Un thème domine dans les déclarations patronales : « Il faut réduire les salaires, afin de regagner en compétitivité, sans vivre au-dessus de nos moyens. » Traduction : attaquer salaires et budgets sociaux. Parallèlement, les États et leur Banque centrale alimentent en milliards de francs les banquiers qu’un économiste conservateur qualifiait « de profiteurs, de voleurs, de spéculateurs » (Le Monde, 9-10 septembre 2007). Toutefois, ces voleurs jouissent d’une impunité refusée à des grévistes ou à des délégués syndicaux.

Pourquoi cette politique sociale et économique ? Pour faire payer aux salariés-contribuables l’addition des « plans de sauvetage » de banques comme l’UBS. Elle, elle ne paiera pas d’impôts étant donné ses pertes !

Un débat démocratique s’impose non pas sur « les plans de sauvetage » des « voleurs » institutionnels (UBS et autres), mais pour des investissements créateurs d’emplois, dans des secteurs liés à un début de « révolution écologique ». Des investissements soumis au contrôle public et financés par un « pôle bancaire public » qui puisse, aussi, libérer certaines PMI de la dictature des géants donneurs d’ordres.

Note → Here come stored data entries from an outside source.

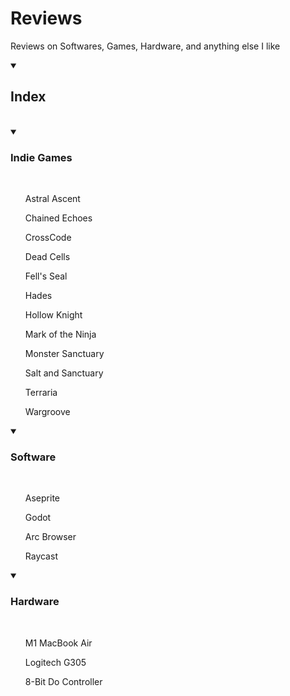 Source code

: # Reviews
Reviews on Softwares, Games, Hardware, and anything else I like

<details open>
<summary><h2>Index</h2></summary>
<br>

<details open>
<summary><h3>Indie Games</h3></summary>
<br>
<ul>

Astral Ascent

Chained Echoes

CrossCode

Dead Cells

Fell's Seal

Hades

Hollow Knight

Mark of the Ninja

Monster Sanctuary

Salt and Sanctuary

Terraria

Wargroove
</ul>

</details>

<details open>
<summary><h3>Software</h3></summary>
<br>
<ul>

Aseprite

Godot

Arc Browser

Raycast
</ul>

</details>

<details open>
<summary><h3>Hardware</h3></summary>
<br>
<ul>

M1 MacBook Air

Logitech G305

8-Bit Do Controller
</ul>

</details>



</details>
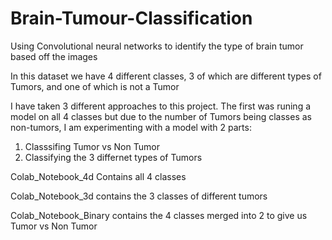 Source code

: # Brain-Tumour-Classification
Using Convolutional neural networks to identify the type of brain tumor based off the images

In this dataset we have 4 different classes, 3 of which are different types of Tumors, and one of which is not a Tumor

I have taken 3 different approaches to this project. The first was runing a model on all 4 classes but due to the number of Tumors being classes as non-tumors, I am experimenting with a model with 2 parts:
1) Classsifing Tumor vs Non Tumor
2) Classifying the 3 differnet types of Tumors

Colab_Notebook_4d Contains all 4 classes

Colab_Notebook_3d contains the 3 classes of different tumors

Colab_Notebook_Binary contains the 4 classes merged into 2 to give us Tumor vs Non Tumor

Avant tout, il s’agit de construire, sur la durée, un mouvement pour un salaire minimum (4000 francs) et pour la défense du salaire social : une vraie sécurité sociale incluant retraite et santé, avec un appui financier pour la formation. En un mot : développer des infrastructures sociales. Voilà la traduction du slogan : « Refuser de payer leur crise ». (1er mai 2009)

(30 avril 2009)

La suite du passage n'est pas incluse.